What you are asked to do
Which lines of the listing hold the string "MediaType"? Show each of them.

(Beginning of Data listing)

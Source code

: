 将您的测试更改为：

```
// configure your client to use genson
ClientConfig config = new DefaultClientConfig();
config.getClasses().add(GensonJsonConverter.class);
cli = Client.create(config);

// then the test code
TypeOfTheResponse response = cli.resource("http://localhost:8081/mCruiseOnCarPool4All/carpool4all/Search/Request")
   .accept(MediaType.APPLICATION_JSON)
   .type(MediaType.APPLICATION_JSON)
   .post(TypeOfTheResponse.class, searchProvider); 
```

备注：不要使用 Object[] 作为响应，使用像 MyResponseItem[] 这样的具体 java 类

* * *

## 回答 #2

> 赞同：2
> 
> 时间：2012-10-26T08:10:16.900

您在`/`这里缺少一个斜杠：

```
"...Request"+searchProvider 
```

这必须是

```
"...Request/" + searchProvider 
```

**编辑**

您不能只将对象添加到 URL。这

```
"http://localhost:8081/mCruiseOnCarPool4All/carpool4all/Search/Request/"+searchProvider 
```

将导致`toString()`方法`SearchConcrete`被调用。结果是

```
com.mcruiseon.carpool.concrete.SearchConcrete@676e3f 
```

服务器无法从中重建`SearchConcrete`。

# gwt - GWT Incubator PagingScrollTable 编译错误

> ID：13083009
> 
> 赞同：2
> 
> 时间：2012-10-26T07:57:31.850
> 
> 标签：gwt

(End of Data listing)
(Beginning of Data listing)

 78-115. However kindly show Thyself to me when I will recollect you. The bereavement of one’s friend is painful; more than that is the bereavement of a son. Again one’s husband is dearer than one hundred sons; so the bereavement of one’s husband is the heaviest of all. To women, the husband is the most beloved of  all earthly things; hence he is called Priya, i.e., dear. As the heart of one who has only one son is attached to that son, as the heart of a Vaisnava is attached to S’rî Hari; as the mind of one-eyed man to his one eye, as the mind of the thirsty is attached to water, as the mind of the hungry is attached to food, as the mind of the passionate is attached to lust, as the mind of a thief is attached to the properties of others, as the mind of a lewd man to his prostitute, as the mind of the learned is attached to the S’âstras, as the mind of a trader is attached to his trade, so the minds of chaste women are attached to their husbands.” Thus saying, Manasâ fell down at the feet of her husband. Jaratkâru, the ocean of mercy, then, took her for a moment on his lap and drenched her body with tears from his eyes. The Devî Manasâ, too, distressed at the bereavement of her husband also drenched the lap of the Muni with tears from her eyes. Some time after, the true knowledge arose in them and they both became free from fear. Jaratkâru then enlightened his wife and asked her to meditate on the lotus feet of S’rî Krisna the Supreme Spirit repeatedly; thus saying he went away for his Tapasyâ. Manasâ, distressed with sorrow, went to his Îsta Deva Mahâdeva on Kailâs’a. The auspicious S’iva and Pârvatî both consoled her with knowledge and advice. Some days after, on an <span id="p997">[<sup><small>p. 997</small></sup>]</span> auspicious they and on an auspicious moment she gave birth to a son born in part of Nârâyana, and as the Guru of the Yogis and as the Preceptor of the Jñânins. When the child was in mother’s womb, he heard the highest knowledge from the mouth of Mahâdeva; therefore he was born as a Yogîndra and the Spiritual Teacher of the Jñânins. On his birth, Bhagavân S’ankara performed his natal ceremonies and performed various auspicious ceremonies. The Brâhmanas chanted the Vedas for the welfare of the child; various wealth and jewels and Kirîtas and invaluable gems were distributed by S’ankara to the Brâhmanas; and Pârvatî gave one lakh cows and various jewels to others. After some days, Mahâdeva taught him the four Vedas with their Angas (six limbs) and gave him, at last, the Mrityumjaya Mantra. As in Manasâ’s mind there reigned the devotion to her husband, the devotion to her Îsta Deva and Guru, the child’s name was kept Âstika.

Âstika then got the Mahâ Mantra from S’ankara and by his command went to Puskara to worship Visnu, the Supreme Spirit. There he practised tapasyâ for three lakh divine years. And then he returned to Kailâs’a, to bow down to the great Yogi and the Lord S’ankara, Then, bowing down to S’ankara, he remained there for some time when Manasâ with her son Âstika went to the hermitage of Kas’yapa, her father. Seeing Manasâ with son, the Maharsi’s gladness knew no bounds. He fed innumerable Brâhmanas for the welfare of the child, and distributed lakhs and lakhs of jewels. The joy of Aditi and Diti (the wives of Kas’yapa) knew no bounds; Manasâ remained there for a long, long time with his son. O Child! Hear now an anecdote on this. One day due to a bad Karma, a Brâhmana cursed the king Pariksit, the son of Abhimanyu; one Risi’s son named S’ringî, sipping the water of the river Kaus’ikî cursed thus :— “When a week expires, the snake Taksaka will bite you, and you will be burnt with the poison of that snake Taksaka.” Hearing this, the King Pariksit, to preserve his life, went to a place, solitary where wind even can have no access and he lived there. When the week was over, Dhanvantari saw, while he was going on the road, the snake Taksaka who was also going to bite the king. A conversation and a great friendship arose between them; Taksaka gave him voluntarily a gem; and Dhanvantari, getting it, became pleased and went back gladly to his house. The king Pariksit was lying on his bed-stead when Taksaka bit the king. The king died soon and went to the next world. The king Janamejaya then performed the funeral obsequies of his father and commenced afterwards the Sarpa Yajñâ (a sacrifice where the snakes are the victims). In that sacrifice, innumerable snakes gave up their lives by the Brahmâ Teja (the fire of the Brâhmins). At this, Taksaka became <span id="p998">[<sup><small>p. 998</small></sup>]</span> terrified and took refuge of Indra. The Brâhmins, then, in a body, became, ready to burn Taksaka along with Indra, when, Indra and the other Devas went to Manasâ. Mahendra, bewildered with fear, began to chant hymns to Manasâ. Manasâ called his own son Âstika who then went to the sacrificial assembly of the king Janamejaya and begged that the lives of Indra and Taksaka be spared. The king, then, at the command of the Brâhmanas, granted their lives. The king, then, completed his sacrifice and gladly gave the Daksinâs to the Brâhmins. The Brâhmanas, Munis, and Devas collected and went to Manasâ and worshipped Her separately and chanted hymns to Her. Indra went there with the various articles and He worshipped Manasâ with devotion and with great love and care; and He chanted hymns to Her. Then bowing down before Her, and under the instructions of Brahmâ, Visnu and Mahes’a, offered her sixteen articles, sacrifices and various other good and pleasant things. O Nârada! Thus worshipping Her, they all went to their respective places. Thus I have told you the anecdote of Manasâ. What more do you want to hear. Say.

(End of Data listing)

Final answer
   .accept(MediaType.APPLICATION_JSON)
   .type(MediaType.APPLICATION_JSON)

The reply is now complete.